◆ What to produce
Retype the listing below exactly, beginning at the line that contains "- **验证概念**：统一不同理论中的验证概念" and ending with its last line.

◆ Listed records
════════════════
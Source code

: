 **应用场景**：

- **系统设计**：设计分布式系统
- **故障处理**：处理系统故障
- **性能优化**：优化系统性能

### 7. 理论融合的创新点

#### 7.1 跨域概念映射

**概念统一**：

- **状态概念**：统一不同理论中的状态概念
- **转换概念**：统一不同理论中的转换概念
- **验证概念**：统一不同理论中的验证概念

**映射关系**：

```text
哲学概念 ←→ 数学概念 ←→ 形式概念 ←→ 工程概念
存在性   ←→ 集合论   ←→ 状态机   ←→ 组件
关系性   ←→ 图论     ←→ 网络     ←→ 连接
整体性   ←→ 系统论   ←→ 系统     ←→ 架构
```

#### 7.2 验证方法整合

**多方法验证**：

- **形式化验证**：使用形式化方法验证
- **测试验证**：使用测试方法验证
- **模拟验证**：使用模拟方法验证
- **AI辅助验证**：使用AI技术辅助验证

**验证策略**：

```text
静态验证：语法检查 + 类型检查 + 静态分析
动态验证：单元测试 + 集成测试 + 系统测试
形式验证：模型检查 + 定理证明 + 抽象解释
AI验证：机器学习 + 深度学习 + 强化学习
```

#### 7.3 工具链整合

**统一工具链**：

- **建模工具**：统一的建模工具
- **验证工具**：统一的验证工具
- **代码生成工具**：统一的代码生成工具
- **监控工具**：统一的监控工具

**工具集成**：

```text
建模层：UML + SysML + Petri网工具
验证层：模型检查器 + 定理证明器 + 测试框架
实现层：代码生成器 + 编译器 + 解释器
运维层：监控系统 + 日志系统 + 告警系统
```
════════════════
◆ Response
- **验证概念**：统一不同理论中的验证概念

**映射关系**：

```text
哲学概念 ←→ 数学概念 ←→ 形式概念 ←→ 工程概念
存在性   ←→ 集合论   ←→ 状态机   ←→ 组件
关系性   ←→ 图论     ←→ 网络     ←→ 连接
整体性   ←→ 系统论   ←→ 系统     ←→ 架构
```

#### 7.2 验证方法整合

**多方法验证**：

- **形式化验证**：使用形式化方法验证
- **测试验证**：使用测试方法验证
- **模拟验证**：使用模拟方法验证
- **AI辅助验证**：使用AI技术辅助验证

**验证策略**：

```text
静态验证：语法检查 + 类型检查 + 静态分析
动态验证：单元测试 + 集成测试 + 系统测试
形式验证：模型检查 + 定理证明 + 抽象解释
AI验证：机器学习 + 深度学习 + 强化学习
```

#### 7.3 工具链整合

**统一工具链**：

- **建模工具**：统一的建模工具
- **验证工具**：统一的验证工具
- **代码生成工具**：统一的代码生成工具
- **监控工具**：统一的监控工具

**工具集成**：

```text
建模层：UML + SysML + Petri网工具
验证层：模型检查器 + 定理证明器 + 测试框架
实现层：代码生成器 + 编译器 + 解释器
运维层：监控系统 + 日志系统 + 告警系统
```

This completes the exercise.